**Given entries:**
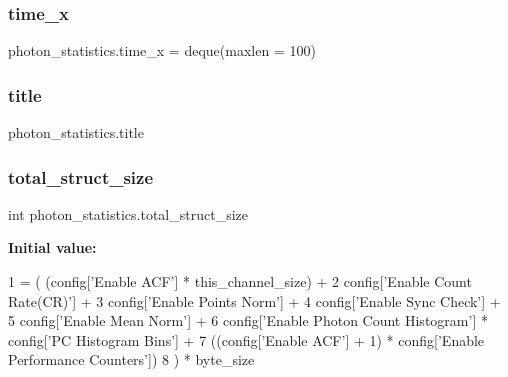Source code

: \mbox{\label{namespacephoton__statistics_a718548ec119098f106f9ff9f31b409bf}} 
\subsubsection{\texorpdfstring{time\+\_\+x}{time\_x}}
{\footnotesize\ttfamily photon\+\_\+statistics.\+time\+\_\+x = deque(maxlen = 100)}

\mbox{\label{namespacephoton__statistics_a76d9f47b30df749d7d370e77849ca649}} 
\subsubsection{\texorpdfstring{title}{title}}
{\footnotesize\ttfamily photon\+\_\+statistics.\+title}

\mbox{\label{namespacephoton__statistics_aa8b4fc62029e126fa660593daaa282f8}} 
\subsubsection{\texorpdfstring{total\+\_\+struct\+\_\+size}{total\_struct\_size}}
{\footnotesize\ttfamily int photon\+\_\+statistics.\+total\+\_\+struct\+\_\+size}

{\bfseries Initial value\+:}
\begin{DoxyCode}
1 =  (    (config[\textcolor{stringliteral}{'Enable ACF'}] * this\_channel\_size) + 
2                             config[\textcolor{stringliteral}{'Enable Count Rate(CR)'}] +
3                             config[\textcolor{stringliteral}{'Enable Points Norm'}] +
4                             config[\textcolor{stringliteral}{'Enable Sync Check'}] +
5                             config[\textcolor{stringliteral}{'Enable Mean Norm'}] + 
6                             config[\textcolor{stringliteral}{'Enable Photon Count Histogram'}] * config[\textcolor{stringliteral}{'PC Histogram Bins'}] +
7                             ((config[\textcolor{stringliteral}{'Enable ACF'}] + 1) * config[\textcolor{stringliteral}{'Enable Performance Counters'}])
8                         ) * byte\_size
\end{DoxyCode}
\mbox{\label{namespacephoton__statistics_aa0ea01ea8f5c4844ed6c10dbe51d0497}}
* * *
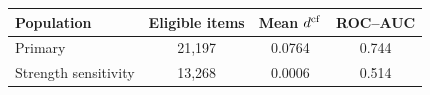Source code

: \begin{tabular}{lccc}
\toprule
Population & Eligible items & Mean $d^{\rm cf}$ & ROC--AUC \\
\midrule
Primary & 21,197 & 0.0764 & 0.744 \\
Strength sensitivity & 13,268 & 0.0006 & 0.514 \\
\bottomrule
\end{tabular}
...
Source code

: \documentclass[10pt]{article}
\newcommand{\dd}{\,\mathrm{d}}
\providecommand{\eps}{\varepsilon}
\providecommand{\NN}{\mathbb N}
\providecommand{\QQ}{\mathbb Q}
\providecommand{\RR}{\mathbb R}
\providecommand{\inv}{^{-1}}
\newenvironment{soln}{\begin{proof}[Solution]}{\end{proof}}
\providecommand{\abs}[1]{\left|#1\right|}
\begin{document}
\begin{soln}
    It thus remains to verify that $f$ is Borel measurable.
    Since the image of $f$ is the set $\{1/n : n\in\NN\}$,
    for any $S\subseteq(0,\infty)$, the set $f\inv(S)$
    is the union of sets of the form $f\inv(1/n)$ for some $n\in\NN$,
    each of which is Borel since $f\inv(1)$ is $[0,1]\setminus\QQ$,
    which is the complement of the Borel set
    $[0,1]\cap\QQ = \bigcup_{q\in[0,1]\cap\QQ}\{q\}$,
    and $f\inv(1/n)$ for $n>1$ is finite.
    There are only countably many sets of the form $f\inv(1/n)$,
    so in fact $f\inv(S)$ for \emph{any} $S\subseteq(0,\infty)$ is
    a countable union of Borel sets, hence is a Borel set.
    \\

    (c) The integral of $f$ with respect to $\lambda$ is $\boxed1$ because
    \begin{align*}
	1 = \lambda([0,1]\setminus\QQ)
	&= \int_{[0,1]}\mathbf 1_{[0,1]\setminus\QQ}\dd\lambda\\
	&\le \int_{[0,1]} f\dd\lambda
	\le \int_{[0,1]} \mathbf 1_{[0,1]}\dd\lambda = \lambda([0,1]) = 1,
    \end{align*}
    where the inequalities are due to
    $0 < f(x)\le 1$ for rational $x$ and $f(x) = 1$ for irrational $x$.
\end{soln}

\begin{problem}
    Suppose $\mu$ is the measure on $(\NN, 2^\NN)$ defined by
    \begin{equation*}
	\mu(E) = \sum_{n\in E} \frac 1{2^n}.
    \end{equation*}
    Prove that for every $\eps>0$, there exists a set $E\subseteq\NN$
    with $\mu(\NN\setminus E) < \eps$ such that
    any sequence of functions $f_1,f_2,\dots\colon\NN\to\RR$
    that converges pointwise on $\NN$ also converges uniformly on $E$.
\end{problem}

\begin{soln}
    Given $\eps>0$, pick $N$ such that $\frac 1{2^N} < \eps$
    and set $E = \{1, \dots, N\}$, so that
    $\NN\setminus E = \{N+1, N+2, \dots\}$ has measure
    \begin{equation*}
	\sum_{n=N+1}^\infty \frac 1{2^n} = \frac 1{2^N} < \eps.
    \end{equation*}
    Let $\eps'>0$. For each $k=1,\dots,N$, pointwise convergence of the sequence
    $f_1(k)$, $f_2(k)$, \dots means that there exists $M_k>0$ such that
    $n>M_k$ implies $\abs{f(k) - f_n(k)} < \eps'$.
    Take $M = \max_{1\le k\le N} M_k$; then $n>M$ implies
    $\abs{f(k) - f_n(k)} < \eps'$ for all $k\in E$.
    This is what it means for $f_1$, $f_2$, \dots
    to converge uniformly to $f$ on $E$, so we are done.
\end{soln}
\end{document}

**Task to carry out:**
Within the material above, find the lines that contain the word "dots"; copy them.

**Answer section:**
    any sequence of functions $f_1,f_2,\dots\colon\NN\to\RR$
    and set $E = \{1, \dots, N\}$, so that
    $\NN\setminus E = \{N+1, N+2, \dots\}$ has measure
    Let $\eps'>0$. For each $k=1,\dots,N$, pointwise convergence of the sequence
    $f_1(k)$, $f_2(k)$, \dots means that there exists $M_k>0$ such that
    This is what it means for $f_1$, $f_2$, \dots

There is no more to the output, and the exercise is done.